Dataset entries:
=== Begin Enclosure ===

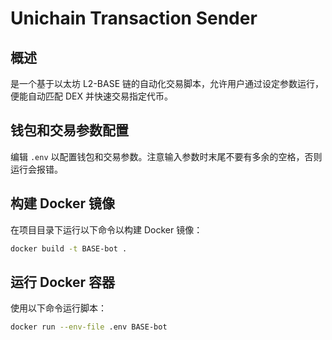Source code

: # Unichain Transaction Sender

## 概述

是一个基于以太坊 L2-BASE 链的自动化交易脚本，允许用户通过设定参数运行，便能自动匹配 DEX 并快速交易指定代币。

## 钱包和交易参数配置

编辑 `.env` 以配置钱包和交易参数。注意输入参数时末尾不要有多余的空格，否则运行会报错。

## 构建 Docker 镜像

在项目目录下运行以下命令以构建 Docker 镜像：

```bash
docker build -t BASE-bot .
```

## 运行 Docker 容器

使用以下命令运行脚本：

```bash
docker run --env-file .env BASE-bot
```
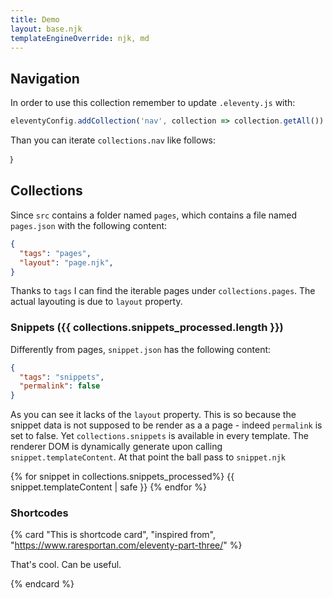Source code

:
 ```yaml
---
title: Demo
layout: base.njk
templateEngineOverride: njk, md
---
```


## Navigation

In order to use this collection remember to update `.eleventy.js` with:

```js
eleventyConfig.addCollection('nav', collection => collection.getAll())
```

Than you can iterate `collections.nav` like follows:

<marquee direction="right">
{% for link in collections.nav %}
<a href="{{ link.url }}">{{ link.data.title }}</a>
{%- endfor %}
</marquee>

## Collections

Since `src` contains a folder named `pages`, which contains a file named `pages.json` with the following content:

```json
{
  "tags": "pages",
  "layout": "page.njk",
}
```

Thanks to `tags` I can find the iterable pages under `collections.pages`.
The actual layouting is due to `layout` property.

### Snippets ({{ collections.snippets_processed.length }})

Differently from pages, `snippet.json` has the following content:

```json
{
  "tags": "snippets",
  "permalink": false
}
```

As you can see it lacks of the `layout` property. This is so because the snippet data is not supposed to be render as a a page - indeed `permalink` is set to false.
Yet `collections.snippets` is available in every template. The renderer DOM is dynamically generate upon calling `snippet.templateContent`. At that point the ball pass to `snippet.njk`

{% for snippet in collections.snippets_processed%}
{{ snippet.templateContent | safe }}
{% endfor %}

### Shortcodes

{% card "This is shortcode card", "inspired from", "https://www.raresportan.com/eleventy-part-three/" %}

That's cool. Can be useful.

{% endcard %}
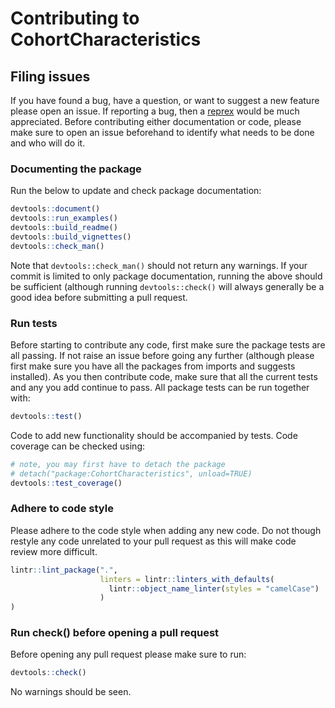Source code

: # Contributing to CohortCharacteristics

## Filing issues
If you have found a bug, have a question, or want to suggest a new feature please open an issue. If reporting a bug, then a [reprex](https://reprex.tidyverse.org/) would be much appreciated. Before contributing either documentation or code, please make sure to open an issue beforehand to identify what needs to be done and who will do it.

###  Documenting the package
Run the below to update and check package documentation:
``` r
devtools::document() 
devtools::run_examples()
devtools::build_readme()
devtools::build_vignettes()
devtools::check_man()
```

Note that `devtools::check_man()` should not return any warnings. If your commit is limited to only package documentation, running the above should be sufficient (although running `devtools::check()` will always generally be a good idea before submitting a pull request.

### Run tests
Before starting to contribute any code, first make sure the package tests are all passing. If not raise an issue before going any further (although please first make sure you have all the packages from imports and suggests installed). As you then contribute code, make sure that all the current tests and any you add continue to pass. All package tests can be run together with:
``` r
devtools::test()
```

Code to add new functionality should be accompanied by tests. Code coverage can be checked using: 
``` r
# note, you may first have to detach the package
# detach("package:CohortCharacteristics", unload=TRUE)
devtools::test_coverage()
```

### Adhere to code style
Please adhere to the code style when adding any new code. Do not though restyle any code unrelated to your pull request as this will make code review more difficult.  

``` r
lintr::lint_package(".",
                    linters = lintr::linters_with_defaults(
                      lintr::object_name_linter(styles = "camelCase")
                    )
)
```

### Run check() before opening a pull request
Before opening any pull request please make sure to run: 
``` r
devtools::check() 
```
No warnings should be seen.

=== End Enclosure ===

WHAT TO WORK ON: Produce the entries again, word for word, without any of their pictures.

WRITTEN ANSWER:
Source code

: # Unichain Transaction Sender

## 概述

是一个基于以太坊 L2-BASE 链的自动化交易脚本，允许用户通过设定参数运行，便能自动匹配 DEX 并快速交易指定代币。

## 钱包和交易参数配置

编辑 `.env` 以配置钱包和交易参数。注意输入参数时末尾不要有多余的空格，否则运行会报错。

## 构建 Docker 镜像

在项目目录下运行以下命令以构建 Docker 镜像：

```bash
docker build -t BASE-bot .
```

## 运行 Docker 容器

使用以下命令运行脚本：

```bash
docker run --env-file .env BASE-bot
```
Source code

:
 ```yaml
---
title: Demo
layout: base.njk
templateEngineOverride: njk, md
---
```


## Navigation

In order to use this collection remember to update `.eleventy.js` with:

```js
eleventyConfig.addCollection('nav', collection => collection.getAll())
```

Than you can iterate `collections.nav` like follows:

<marquee direction="right">
{% for link in collections.nav %}
<a href="{{ link.url }}">{{ link.data.title }}</a>
{%- endfor %}
</marquee>

## Collections

Since `src` contains a folder named `pages`, which contains a file named `pages.json` with the following content:

```json
{
  "tags": "pages",
  "layout": "page.njk",
}
```

Thanks to `tags` I can find the iterable pages under `collections.pages`.
The actual layouting is due to `layout` property.

### Snippets ({{ collections.snippets_processed.length }})

Differently from pages, `snippet.json` has the following content:

```json
{
  "tags": "snippets",
  "permalink": false
}
```

As you can see it lacks of the `layout` property. This is so because the snippet data is not supposed to be render as a a page - indeed `permalink` is set to false.
Yet `collections.snippets` is available in every template. The renderer DOM is dynamically generate upon calling `snippet.templateContent`. At that point the ball pass to `snippet.njk`

{% for snippet in collections.snippets_processed%}
{{ snippet.templateContent | safe }}
{% endfor %}

### Shortcodes

{% card "This is shortcode card", "inspired from", "https://www.raresportan.com/eleventy-part-three/" %}

That's cool. Can be useful.

{% endcard %}
Source code

: # Contributing to CohortCharacteristics

## Filing issues
If you have found a bug, have a question, or want to suggest a new feature please open an issue. If reporting a bug, then a [reprex](https://reprex.tidyverse.org/) would be much appreciated. Before contributing either documentation or code, please make sure to open an issue beforehand to identify what needs to be done and who will do it.

###  Documenting the package
Run the below to update and check package documentation:
``` r
devtools::document() 
devtools::run_examples()
devtools::build_readme()
devtools::build_vignettes()
devtools::check_man()
```

Note that `devtools::check_man()` should not return any warnings. If your commit is limited to only package documentation, running the above should be sufficient (although running `devtools::check()` will always generally be a good idea before submitting a pull request.

### Run tests
Before starting to contribute any code, first make sure the package tests are all passing. If not raise an issue before going any further (although please first make sure you have all the packages from imports and suggests installed). As you then contribute code, make sure that all the current tests and any you add continue to pass. All package tests can be run together with:
``` r
devtools::test()
```

Code to add new functionality should be accompanied by tests. Code coverage can be checked using: 
``` r
# note, you may first have to detach the package
# detach("package:CohortCharacteristics", unload=TRUE)
devtools::test_coverage()
```

### Adhere to code style
Please adhere to the code style when adding any new code. Do not though restyle any code unrelated to your pull request as this will make code review more difficult.  

``` r
lintr::lint_package(".",
                    linters = lintr::linters_with_defaults(
                      lintr::object_name_linter(styles = "camelCase")
                    )
)
```

### Run check() before opening a pull request
Before opening any pull request please make sure to run: 
``` r
devtools::check() 
```
No warnings should be seen.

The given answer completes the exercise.